Fig. 1.

svep1 mutant and morphant zebrafish embryos exhibit vascular anastomosis defects. (A) Stills from time-lapse movie of Tg(-0.8flt1:RFP)^hu3333; TgBAC(flt4:Citrine) embryos injected with MO-CTL (5 ng) or MO-svep1 (5 ng) and treated with 1× (0.014%) tricaine from 30 to 48 hpf. White asterisks indicate gaps in the DLAV. (B) Still from a time-lapse movie of a Tg(-0.8flt1:RFP)^hu3333; TgBAC(flt4:Citrine) embryo injected with MO-CTL (5 ng) exhibiting a gap in the DLAV between two adjacent ISVs.
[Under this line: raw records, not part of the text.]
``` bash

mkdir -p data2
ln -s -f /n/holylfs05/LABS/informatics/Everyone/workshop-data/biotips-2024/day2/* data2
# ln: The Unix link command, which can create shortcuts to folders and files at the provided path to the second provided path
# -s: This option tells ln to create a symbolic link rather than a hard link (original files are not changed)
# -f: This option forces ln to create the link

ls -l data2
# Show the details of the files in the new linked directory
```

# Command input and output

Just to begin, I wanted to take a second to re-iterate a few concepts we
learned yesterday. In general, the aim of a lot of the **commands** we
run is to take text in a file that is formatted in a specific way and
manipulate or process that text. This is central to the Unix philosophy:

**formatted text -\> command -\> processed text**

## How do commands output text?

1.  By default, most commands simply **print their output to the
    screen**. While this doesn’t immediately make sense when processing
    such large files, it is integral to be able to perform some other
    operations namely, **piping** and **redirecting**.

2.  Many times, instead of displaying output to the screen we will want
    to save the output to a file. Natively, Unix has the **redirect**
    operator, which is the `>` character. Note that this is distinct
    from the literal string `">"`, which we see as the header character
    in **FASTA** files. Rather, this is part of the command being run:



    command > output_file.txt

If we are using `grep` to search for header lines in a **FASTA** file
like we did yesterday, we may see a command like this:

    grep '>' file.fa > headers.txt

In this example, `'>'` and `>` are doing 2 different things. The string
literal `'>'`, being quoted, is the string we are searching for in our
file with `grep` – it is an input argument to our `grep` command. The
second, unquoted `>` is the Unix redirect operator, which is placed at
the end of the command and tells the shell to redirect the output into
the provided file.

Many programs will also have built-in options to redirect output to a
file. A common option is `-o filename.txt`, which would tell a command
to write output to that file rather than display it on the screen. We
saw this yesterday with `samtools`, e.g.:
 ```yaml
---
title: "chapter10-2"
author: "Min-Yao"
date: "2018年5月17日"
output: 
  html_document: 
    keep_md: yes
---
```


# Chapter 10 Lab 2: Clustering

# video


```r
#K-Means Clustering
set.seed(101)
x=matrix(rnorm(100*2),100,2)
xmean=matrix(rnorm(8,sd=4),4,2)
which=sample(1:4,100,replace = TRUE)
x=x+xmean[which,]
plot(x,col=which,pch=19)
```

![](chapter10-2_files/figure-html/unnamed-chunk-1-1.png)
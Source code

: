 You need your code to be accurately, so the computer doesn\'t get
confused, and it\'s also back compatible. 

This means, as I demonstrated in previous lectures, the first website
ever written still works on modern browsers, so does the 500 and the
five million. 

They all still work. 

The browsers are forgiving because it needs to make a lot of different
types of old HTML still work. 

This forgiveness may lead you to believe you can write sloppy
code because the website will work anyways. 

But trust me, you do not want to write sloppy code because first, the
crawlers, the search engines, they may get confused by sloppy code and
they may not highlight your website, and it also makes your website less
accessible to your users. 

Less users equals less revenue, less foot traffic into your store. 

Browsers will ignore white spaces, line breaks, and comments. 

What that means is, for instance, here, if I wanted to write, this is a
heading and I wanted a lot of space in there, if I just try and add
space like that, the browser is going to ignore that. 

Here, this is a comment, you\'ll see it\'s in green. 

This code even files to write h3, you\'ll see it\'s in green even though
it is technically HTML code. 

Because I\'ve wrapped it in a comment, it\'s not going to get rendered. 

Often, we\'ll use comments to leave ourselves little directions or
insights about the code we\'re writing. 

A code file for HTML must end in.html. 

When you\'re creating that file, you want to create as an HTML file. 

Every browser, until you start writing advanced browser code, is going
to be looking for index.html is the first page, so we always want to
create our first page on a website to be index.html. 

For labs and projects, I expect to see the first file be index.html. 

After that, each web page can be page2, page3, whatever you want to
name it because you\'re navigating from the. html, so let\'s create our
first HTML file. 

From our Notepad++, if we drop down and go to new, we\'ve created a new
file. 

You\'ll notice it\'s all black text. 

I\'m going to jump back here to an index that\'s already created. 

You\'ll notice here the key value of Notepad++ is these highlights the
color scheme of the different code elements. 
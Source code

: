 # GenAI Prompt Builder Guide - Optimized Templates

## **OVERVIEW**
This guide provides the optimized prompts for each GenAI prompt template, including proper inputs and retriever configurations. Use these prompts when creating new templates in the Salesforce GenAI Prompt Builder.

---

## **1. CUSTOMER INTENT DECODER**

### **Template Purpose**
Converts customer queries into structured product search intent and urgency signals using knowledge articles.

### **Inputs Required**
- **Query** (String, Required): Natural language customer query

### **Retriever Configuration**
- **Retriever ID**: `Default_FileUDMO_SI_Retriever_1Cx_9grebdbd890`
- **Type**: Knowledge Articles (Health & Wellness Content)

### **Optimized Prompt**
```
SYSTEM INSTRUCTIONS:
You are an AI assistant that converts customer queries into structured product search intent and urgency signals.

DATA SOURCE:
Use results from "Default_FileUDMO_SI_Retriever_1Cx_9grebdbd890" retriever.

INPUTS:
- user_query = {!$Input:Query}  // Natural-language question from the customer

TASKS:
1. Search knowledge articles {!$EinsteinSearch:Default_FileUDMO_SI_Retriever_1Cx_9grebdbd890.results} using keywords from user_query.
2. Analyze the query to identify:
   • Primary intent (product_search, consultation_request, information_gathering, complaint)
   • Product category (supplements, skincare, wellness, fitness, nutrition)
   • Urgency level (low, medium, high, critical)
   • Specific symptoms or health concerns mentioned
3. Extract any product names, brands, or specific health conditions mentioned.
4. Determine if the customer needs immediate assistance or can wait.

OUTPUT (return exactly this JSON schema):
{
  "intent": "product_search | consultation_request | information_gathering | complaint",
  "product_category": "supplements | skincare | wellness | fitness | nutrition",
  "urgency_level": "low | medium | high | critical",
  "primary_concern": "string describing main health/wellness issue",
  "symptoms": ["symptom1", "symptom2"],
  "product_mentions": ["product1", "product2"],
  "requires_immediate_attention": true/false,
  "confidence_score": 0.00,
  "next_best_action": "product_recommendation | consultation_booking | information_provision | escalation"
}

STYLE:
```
Side view, dorsal side left. (C) Bilateral quantifications of the percentage of gaps in the DLAV at 48 hpf in WT (n=5), svep1^hu4767 heterozygous (n=18) and svep1^hu4767 homozygous embryos (n=10) treated with 1× tricaine (0.014%) from 30 to 48 hpf (N=3). (D) Bilateral quantifications of the percentage of lumenised segments in the DLAV at 48 hpf in WT (n=5), svep1^hu4767 heterozygous (n=18) and svep1^hu4767 homozygous embryos (n=10) treated with 1× tricaine (0.014%) from 30 to 48 hpf (N=3). (E) Bilateral quantifications of the percentage of gaps in the DLAV at 48 hpf in embryos injected with MO-CTL (5 ng) (n=20) and MO-svep1 (5 ng) (n=36) and treated with 1× tricaine (0.014%) from 30 to 48 hpf (N=6). (F) Bilateral quantifications of the percentage of lumenised segments in the DLAV at 48 hpf in embryos injected with MO-CTL (5 ng) (n=20) and MO-svep1 (5 ng) (n=36) and treated with 1× tricaine (0.014%) from 30 to 48 hpf (N=6). Data are mean±s.d. Mann–Whitney test. Scale bars: 50 μm (A); 10 μm (B).